TOKYO, Dec 14 (Reuters) - Most term premiums for primary aluminium shipments to Japan for the first quarter of next year were agreed at $112 to $113 per tonne, down from $116 to $118 set for the current quarter, traders said on Tuesday.
The January-March 2011 premiums marked the lowest in six quarters and a fourth straight quarterly drop, reflecting an uncertain outlook for Japanese domestic demand for aluminium, used in products ranging from computers to planes.
"Most of our deals were agreed at $112-$113, although we had hoped for a much lower level," said one end-user.
Some deals had already been agreed at $112 to $113 per tonne last week between Japanese buyers such as trading houses and aluminium mills and suppliers, including mining giants such as BHP Billiton and Alcoa Inc .
Japanese traders had expected premiums to fall below $110 due to the uncertain outlook for domestic demand.

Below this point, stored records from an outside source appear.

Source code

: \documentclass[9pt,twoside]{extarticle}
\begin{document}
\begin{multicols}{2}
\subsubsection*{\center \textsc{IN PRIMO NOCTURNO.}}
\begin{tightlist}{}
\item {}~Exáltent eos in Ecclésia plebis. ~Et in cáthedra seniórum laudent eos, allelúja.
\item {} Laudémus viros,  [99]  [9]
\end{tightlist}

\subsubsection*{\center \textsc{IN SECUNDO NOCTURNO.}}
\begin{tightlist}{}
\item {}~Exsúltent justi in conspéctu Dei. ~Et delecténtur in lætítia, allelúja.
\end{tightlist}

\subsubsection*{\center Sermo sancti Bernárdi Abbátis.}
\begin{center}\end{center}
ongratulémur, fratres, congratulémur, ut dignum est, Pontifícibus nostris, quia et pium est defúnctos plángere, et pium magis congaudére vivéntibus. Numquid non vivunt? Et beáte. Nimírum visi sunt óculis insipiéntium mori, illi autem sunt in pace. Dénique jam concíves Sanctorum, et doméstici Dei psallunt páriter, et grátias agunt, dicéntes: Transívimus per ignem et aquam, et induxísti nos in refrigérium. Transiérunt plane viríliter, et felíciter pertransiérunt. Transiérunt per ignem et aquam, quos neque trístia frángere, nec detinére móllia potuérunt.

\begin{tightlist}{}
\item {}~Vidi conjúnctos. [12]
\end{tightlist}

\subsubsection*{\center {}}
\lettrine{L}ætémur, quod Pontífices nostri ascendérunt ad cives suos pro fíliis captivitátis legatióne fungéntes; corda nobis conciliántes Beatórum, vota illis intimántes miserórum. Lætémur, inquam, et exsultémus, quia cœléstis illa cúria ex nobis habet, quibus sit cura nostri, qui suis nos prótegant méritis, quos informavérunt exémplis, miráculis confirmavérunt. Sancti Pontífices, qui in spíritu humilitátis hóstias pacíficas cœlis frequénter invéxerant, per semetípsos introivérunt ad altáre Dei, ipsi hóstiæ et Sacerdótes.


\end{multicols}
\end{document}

"We have premiums at $112-$113 mostly, although the level was not satisfactory for us, as we think premiums below $100 reflect the real state of Japanese demand," another end-user said.
At the same time, there was also caution producers may not accept a big cut in premiums on the Japanese factor alone, citing inventories at London Metal Exchange warehouses tied up by financial deals and slowing flows of supply into the market, and also keeping premiums in Europe and the United States high.
An estimated two to three million tonnes of aluminium are held in unregistered inventories worldwide, the Chief Executive supply in the face of surging global demand, a top Alcoa official told the Financial Times in November.
Rio Tinto , the world's biggest aluminium producer, on Nov. 29 warned large inventories of aluminium amassed during the global financial crisis were weighing on the outlook for the commodity over the next few years.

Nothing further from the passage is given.